The problem is that your first if does not cover the second.
The way you are (indenting correctly):
for (int i=0; i<text.length()-1; i++) {
if (text.charAt(i)==c)
count=count+1;
if(count==n)
index= i;
}
It will make if(count==n) run regardless of whether it is in the right letter or not.
Wondering what to search for the letter a and n a 1 begins with:
- Catch the first
a of String at 7
- Change% from% to% with%
- Refresh
count because 1 equals index
- The next letter is no longer
count but n continues to a , so it refreshes count to 1 wrong. It will continue to update to the next few letters until index increases again or 8 ends.
Solve this easily with count , including the second String on the first:
for (int i = 0; i < text.length() - 1; i++) {
if (text.charAt(i) == c) { //abre aqui
count = count + 1;
if (count == n)
index = i;
} //fecha aqui incluindo o outro if
}
So only when the letters are equal can the {} be updated.
Once found the position is no longer useful to do any other processing.

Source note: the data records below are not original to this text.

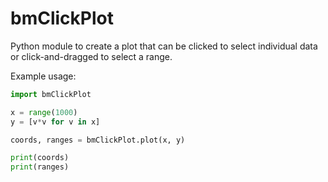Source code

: # bmClickPlot
Python module to create a plot that can be clicked to select individual data or click-and-dragged to select a range.

Example usage:
```python
import bmClickPlot

x = range(1000)
y = [v*v for v in x]

coords, ranges = bmClickPlot.plot(x, y)

print(coords)
print(ranges)
```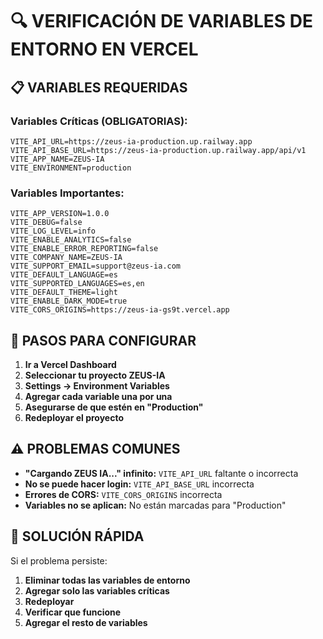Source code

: # 🔍 VERIFICACIÓN DE VARIABLES DE ENTORNO EN VERCEL

## 📋 VARIABLES REQUERIDAS

### **Variables Críticas (OBLIGATORIAS):**
```env
VITE_API_URL=https://zeus-ia-production.up.railway.app
VITE_API_BASE_URL=https://zeus-ia-production.up.railway.app/api/v1
VITE_APP_NAME=ZEUS-IA
VITE_ENVIRONMENT=production
```

### **Variables Importantes:**
```env
VITE_APP_VERSION=1.0.0
VITE_DEBUG=false
VITE_LOG_LEVEL=info
VITE_ENABLE_ANALYTICS=false
VITE_ENABLE_ERROR_REPORTING=false
VITE_COMPANY_NAME=ZEUS-IA
VITE_SUPPORT_EMAIL=support@zeus-ia.com
VITE_DEFAULT_LANGUAGE=es
VITE_SUPPORTED_LANGUAGES=es,en
VITE_DEFAULT_THEME=light
VITE_ENABLE_DARK_MODE=true
VITE_CORS_ORIGINS=https://zeus-ia-gs9t.vercel.app
```

## 🚀 PASOS PARA CONFIGURAR

1. **Ir a Vercel Dashboard**
2. **Seleccionar tu proyecto ZEUS-IA**
3. **Settings → Environment Variables**
4. **Agregar cada variable una por una**
5. **Asegurarse de que estén en "Production"**
6. **Redeployar el proyecto**

## ⚠️ PROBLEMAS COMUNES

- **"Cargando ZEUS IA..." infinito:** `VITE_API_URL` faltante o incorrecta
- **No se puede hacer login:** `VITE_API_BASE_URL` incorrecta
- **Errores de CORS:** `VITE_CORS_ORIGINS` incorrecta
- **Variables no se aplican:** No están marcadas para "Production"

## 🔧 SOLUCIÓN RÁPIDA

Si el problema persiste:
1. **Eliminar todas las variables de entorno**
2. **Agregar solo las variables críticas**
3. **Redeployar**
4. **Verificar que funcione**
5. **Agregar el resto de variables**
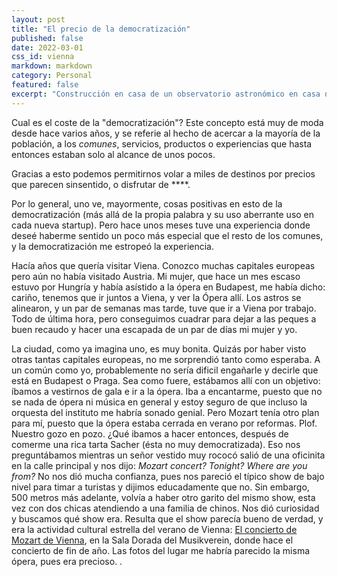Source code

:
 ```yaml
---
layout: post
title: "El precio de la democratización"
published: false
date: 2022-03-01
css_id: vienna
markdown: markdown
category: Personal
featured: false
excerpt: "Construcción en casa de un observatorio astronómico en casa durante varios meses, con sus continuas modificaciones y mejoras."
---
```


Cual es el coste de la "democratización"? Este concepto está muy de moda desde hace varios años, y se referie al 
hecho de acercar a la mayoría de la población, a los _comunes_, servicios, productos o experiencias que hasta 
entonces estaban solo al alcance de unos pocos. 

Gracias a esto podemos permitirnos volar a miles de destinos por precios que parecen sinsentido, o disfrutar de ****. 

Por lo general, uno ve, mayormente, cosas positivas en esto de la democratización (más allá de la propia palabra y 
su uso aberrante uso en cada nueva startup). Pero hace unos meses tuve una experiencia donde deseé haberme sentido un 
poco más especial que el resto de los comunes, y la democratización me estropeó la experiencia.

Hacía años que quería visitar Viena. Conozco muchas capitales europeas pero aún no había visitado Austria. Mi mujer, 
que hace un mes escaso estuvo por Hungría y había asístido a la ópera en Budapest, me había dicho: cariño, tenemos 
que ir juntos a Viena, y ver la Ópera allí. Los astros se alinearon, y un par de semanas mas tarde, tuve que ir a 
Viena por trabajo. Todo de última hora, pero conseguimos cuadrar para dejar a las peques a buen recaudo y hacer una 
escapada de un par de días mi mujer y yo. 

La ciudad, como ya imagina uno, es muy bonita. Quizás por haber visto otras tantas capitales europeas, no me 
sorprendió tanto como esperaba. A un común como yo, probablemente no sería dificil engañarle y decirle que está en 
Budapest o Praga. Sea como fuere, estábamos allí con un objetivo: íbamos a vestirnos de gala e ir a la ópera. Iba a 
encantarme, puesto que no se nada de ópera ni música en general y estoy seguro de que incluso la orquesta del 
instituto me habría sonado genial. Pero Mozart tenía otro plan para mí, puesto que la ópera estaba cerrada en verano 
por reformas. Plof. Nuestro gozo en pozo. ¿Qué ibamos a hacer entonces, después de comerme una rica tarta Sacher
(ésta no muy democratizada). Eso nos preguntábamos mientras un señor vestido muy rococó salió de una oficinita en la 
calle principal y nos dijo: _Mozart concert? Tonight? Where are you from?_  No nos dió mucha confianza, pues nos 
pareció el típico show de bajo nivel para timar a turistas y dijimos educadamente que no. Sin embargo, 500 metros 
más adelante, volvía a haber otro garito del mismo show, esta vez con dos chicas atendiendo a una familia de chinos. 
Nos dió curiosidad y buscamos qué show era. Resulta que el show parecía bueno de verdad, y era la actividad cultural 
estrella del verano de Vienna: [El concierto de Mozart de Vienna](https://www.mozart.co.at/home_es.php), en la Sala 
Dorada del Musikverein, donde hace el concierto de fin de año. Las fotos del lugar me habría parecido la misma ópera,
pues era precioso. .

For this reason you can further improve the method by moving the return directly into if :
int buscaChar(String text, char c, int n) {
int count = 0;
for (int i = 0; i < text.length() - 1; i++) {
if (text.charAt(i) == c) {
count = count + 1;
if (count == n)
return i; //apenas return
}
}
return -1; //retorna -1 quando não existe
}
In this way your code not only does not make unnecessary processing, it's even simpler.
Also note how I changed the return value when it does not exist for index , which is a universal value for this type of function. This return exchange made the variable if not even necessary.
See this code working on Ideone
Note that to have the -1 you indicated must be the 4th index and not the 5th because the first is uppercase and therefore does not count.